Chaque année, les familles se posent la même question : après le bac, quelle formation choisir ?
BTS, BUT, licence : ces trois formations reviennent sans cesse sur Parcoursup, mais leurs spécificités restent souvent mal comprises. Elles répondent à des objectifs et à des profils différents.
Petit guide pour bien les comprendre.
Le BTS : une formation courte et professionnalisante
Le Brevet de Technicien Supérieur se prépare en deux ans, dans un lycée, dans des classes à taille humaine d’une trentaine d’élèves. C’est un diplôme résolument tourné vers l’insertion professionnelle : dès la formation, les étudiants se spécialisent dans une branche précise parmi 119 mentions existantes, et effectuent entre 8 et 16 semaines de stage selon leur filière.
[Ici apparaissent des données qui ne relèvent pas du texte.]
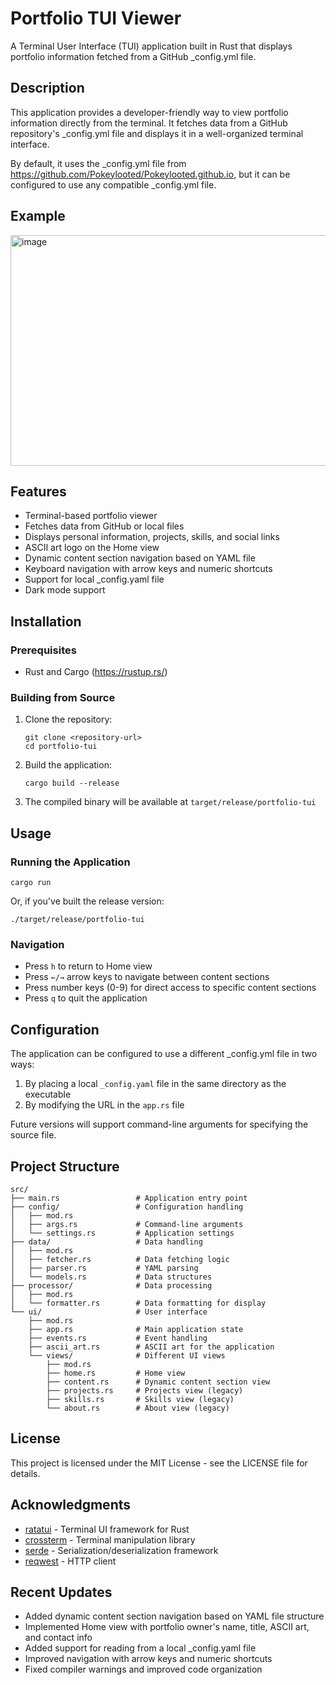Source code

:# Portfolio TUI Viewer

A Terminal User Interface (TUI) application built in Rust that displays portfolio information fetched from a GitHub _config.yml file.

## Description

This application provides a developer-friendly way to view portfolio information directly from the terminal. It fetches data from a GitHub repository's _config.yml file and displays it in a well-organized terminal interface.

By default, it uses the _config.yml file from https://github.com/Pokeylooted/Pokeylooted.github.io, but it can be configured to use any compatible _config.yml file.

## Example 
<img width="869" height="369" alt="image" src="https://github.com/user-attachments/assets/6841fbb3-ad06-4ec2-96fa-6885a2dd0272" />

## Features

- Terminal-based portfolio viewer
- Fetches data from GitHub or local files
- Displays personal information, projects, skills, and social links
- ASCII art logo on the Home view
- Dynamic content section navigation based on YAML file
- Keyboard navigation with arrow keys and numeric shortcuts
- Support for local _config.yaml file
- Dark mode support

## Installation

### Prerequisites

- Rust and Cargo (https://rustup.rs/)

### Building from Source

1. Clone the repository:
   ```
   git clone <repository-url>
   cd portfolio-tui
   ```

2. Build the application:
   ```
   cargo build --release
   ```

3. The compiled binary will be available at `target/release/portfolio-tui`

## Usage

### Running the Application

```
cargo run
```

Or, if you've built the release version:

```
./target/release/portfolio-tui
```

### Navigation

- Press `h` to return to Home view
- Press `←/→` arrow keys to navigate between content sections
- Press number keys (0-9) for direct access to specific content sections
- Press `q` to quit the application

## Configuration

The application can be configured to use a different _config.yml file in two ways:

1. By placing a local `_config.yaml` file in the same directory as the executable
2. By modifying the URL in the `app.rs` file

Future versions will support command-line arguments for specifying the source file.

## Project Structure

```
src/
├── main.rs                 # Application entry point
├── config/                 # Configuration handling
│   ├── mod.rs
│   ├── args.rs             # Command-line arguments
│   └── settings.rs         # Application settings
├── data/                   # Data handling
│   ├── mod.rs
│   ├── fetcher.rs          # Data fetching logic
│   ├── parser.rs           # YAML parsing
│   └── models.rs           # Data structures
├── processor/              # Data processing
│   ├── mod.rs
│   └── formatter.rs        # Data formatting for display
└── ui/                     # User interface
    ├── mod.rs
    ├── app.rs              # Main application state
    ├── events.rs           # Event handling
    ├── ascii_art.rs        # ASCII art for the application
    └── views/              # Different UI views
        ├── mod.rs
        ├── home.rs         # Home view
        ├── content.rs      # Dynamic content section view
        ├── projects.rs     # Projects view (legacy)
        ├── skills.rs       # Skills view (legacy)
        └── about.rs        # About view (legacy)
```

## License

This project is licensed under the MIT License - see the LICENSE file for details.

## Acknowledgments

- [ratatui](https://github.com/ratatui-org/ratatui) - Terminal UI framework for Rust
- [crossterm](https://github.com/crossterm-rs/crossterm) - Terminal manipulation library
- [serde](https://serde.rs/) - Serialization/deserialization framework
- [reqwest](https://github.com/seanmonstar/reqwest) - HTTP client

## Recent Updates

- Added dynamic content section navigation based on YAML file structure
- Implemented Home view with portfolio owner's name, title, ASCII art, and contact info
- Added support for reading from a local _config.yaml file
- Improved navigation with arrow keys and numeric shortcuts
- Fixed compiler warnings and improved code organization
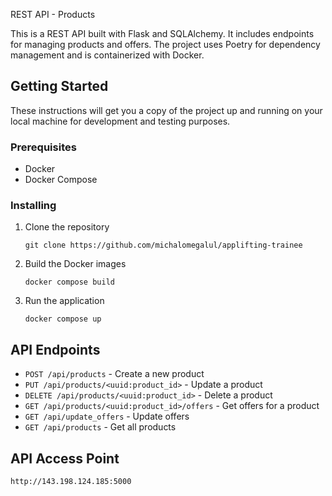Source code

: REST API - Products

This is a REST API built with Flask and SQLAlchemy. It includes endpoints for managing products and offers. The project uses Poetry for dependency management and is containerized with Docker.

## Getting Started

These instructions will get you a copy of the project up and running on your local machine for development and testing purposes.

### Prerequisites

- Docker
- Docker Compose

### Installing

1. Clone the repository
    ```
    git clone https://github.com/michalomegalul/applifting-trainee
    ```

2. Build the Docker images
    ```
    docker compose build
    ```

3. Run the application
    ```
    docker compose up
    ```

## API Endpoints

- `POST /api/products` - Create a new product
- `PUT /api/products/<uuid:product_id>` - Update a product
- `DELETE /api/products/<uuid:product_id>` - Delete a product
- `GET /api/products/<uuid:product_id>/offers` - Get offers for a product
- `GET /api/update_offers` - Update offers
- `GET /api/products` - Get all products

## API Access Point
  ```
  http://143.198.124.185:5000
  ```
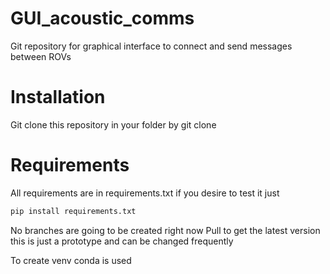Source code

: # GUI_acoustic_comms
Git repository for graphical interface to connect and send messages between ROVs

# Installation
Git clone this repository in your folder by git clone

# Requirements
All requirements are in requirements.txt if you desire to test it just
```bash
pip install requirements.txt
```
No branches are going to be created right now
Pull to get the latest version this is just a prototype and can be changed frequently

To create venv conda is used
L’alternance y est souvent possible, ce qui permet de se former tout en étant rémunéré. Et contrairement aux idées reçues, le BTS n’est pas un cul-de-sac : les titulaires peuvent ensuite intégrer une licence professionnelle, une école de commerce ou même une école d’ingénieurs — notamment via une classe préparatoire ATS d’un an. Le profil doit être solide, mais la voie existe.
Pour qui ? Les élèves qui veulent une formation concrète, encadrée, avec une perspective d’emploi rapide ou la possibilité de poursuivre avec un projet bien défini. Environ la moitié des diplômés de bac pro s’orientent vers un BTS.
Le BUT : le diplôme technologique en trois ans
Le DUT en deux ans a laissé place au Bachelor Universitaire de Technologie, qui se prépare en trois ans dans un Institut Universitaire de Technologie (IUT). Le BUT confère un grade licence, soit 180 crédits ECTS, ce qui ouvre la porte aux masters.
La formation est à la fois rigoureuse et encadrante : cours magistraux, travaux dirigés, travaux pratiques, 600 heures de projets tutorés et entre 22 et 26 semaines de stage. Le rythme est soutenu, 35 à 40 heures par semaine, et l’évaluation se fait en contrôle continu tout au long des six semestres.
Point important : les BUT sont des formations sélectives, avec des taux d’accès compris entre 10 et 15 %. Et par construction, 50 % des places sont réservées aux bacheliers technologiques. La sélection est donc réelle, et le dossier doit être soigné.
Après un BUT, il est possible d’entrer dans la vie active, et si l’étudiant souhaite poursuivre ses études, les portes s’ouvrent largement : écoles d’ingénieurs, écoles de commerce, écoles spécialisées (RH, marketing, communication…), ou masters universitaires, même si l’accès à ces derniers n’est pas automatique et se fait sur dossier.
Pour qui ? Les étudiants qui veulent une formation technologique solide, un encadrement plus fort qu’à l’université, et une ouverture sur des études longues.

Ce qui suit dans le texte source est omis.